=== Begin Enclosure ===

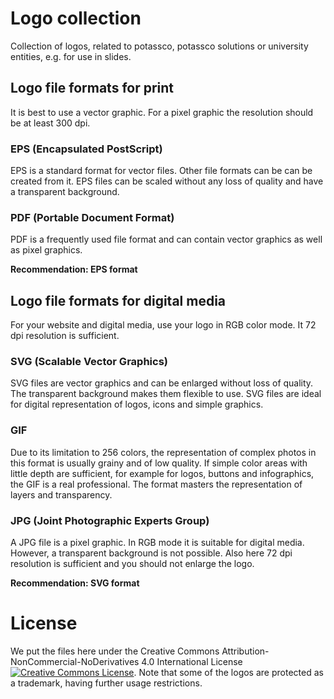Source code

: # Logo collection

Collection of logos, related to potassco, potassco solutions or university
entities, e.g. for use in slides.

## Logo file formats for print

It is best to use a vector graphic. For a pixel graphic the resolution should
be at least 300 dpi.

### EPS (Encapsulated PostScript)

EPS is a standard format for vector files. Other file formats can be can be
created from it. EPS files can be scaled without any loss of quality and have a
transparent background.

### PDF (Portable Document Format)

PDF is a frequently used file format and can contain vector graphics as well as
pixel graphics.

**Recommendation: EPS format**

## Logo file formats for digital media

For your website and digital media, use your logo in RGB color mode. It 72 dpi
resolution is sufficient.

### SVG (Scalable Vector Graphics)

SVG files are vector graphics and can be enlarged without loss of quality. The
transparent background makes them flexible to use. SVG files are ideal for
digital representation of logos, icons and simple graphics.

### GIF

Due to its limitation to 256 colors, the representation of complex photos in
this format is usually grainy and of low quality. If simple color areas with
little depth are sufficient, for example for logos, buttons and infographics,
the GIF is a real professional. The format masters the representation of layers
and transparency.

### JPG (Joint Photographic Experts Group)

A JPG file is a pixel graphic. In RGB mode it is suitable for digital media.
However, a transparent background is not possible. Also here 72 dpi resolution
is sufficient and you should not enlarge the logo.

**Recommendation: SVG format**

# License

We put the files here under the Creative Commons Attribution-NonCommercial-NoDerivatives 4.0 International License <a rel="license" href="http://creativecommons.org/licenses/by-nc-nd/4.0/"><img alt="Creative Commons License" style="border-width:0" src="https://i.creativecommons.org/l/by-nc-nd/4.0/80x15.png" /></a>.
Note that some of the logos are protected as a trademark, having further usage restrictions.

=== End Enclosure ===

EXERCISE OBJECTIVE
Pictures aside, write out all of the records exactly.

RESULT OF THE EXERCISE
Source code

: # Logo collection

Collection of logos, related to potassco, potassco solutions or university
entities, e.g. for use in slides.

## Logo file formats for print

It is best to use a vector graphic. For a pixel graphic the resolution should
be at least 300 dpi.

### EPS (Encapsulated PostScript)

EPS is a standard format for vector files. Other file formats can be can be
created from it. EPS files can be scaled without any loss of quality and have a
transparent background.

### PDF (Portable Document Format)

PDF is a frequently used file format and can contain vector graphics as well as
pixel graphics.

**Recommendation: EPS format**

## Logo file formats for digital media

For your website and digital media, use your logo in RGB color mode. It 72 dpi
resolution is sufficient.

### SVG (Scalable Vector Graphics)

SVG files are vector graphics and can be enlarged without loss of quality. The
transparent background makes them flexible to use. SVG files are ideal for
digital representation of logos, icons and simple graphics.

### GIF

Due to its limitation to 256 colors, the representation of complex photos in
this format is usually grainy and of low quality. If simple color areas with
little depth are sufficient, for example for logos, buttons and infographics,
the GIF is a real professional. The format masters the representation of layers
and transparency.

### JPG (Joint Photographic Experts Group)

A JPG file is a pixel graphic. In RGB mode it is suitable for digital media.
However, a transparent background is not possible. Also here 72 dpi resolution
is sufficient and you should not enlarge the logo.

**Recommendation: SVG format**

# License

We put the files here under the Creative Commons Attribution-NonCommercial-NoDerivatives 4.0 International License <a rel="license" href="http://creativecommons.org/licenses/by-nc-nd/4.0/"><img alt="Creative Commons License" style="border-width:0" src="https://i.creativecommons.org/l/by-nc-nd/4.0/80x15.png" /></a>.
Note that some of the logos are protected as a trademark, having further usage restrictions.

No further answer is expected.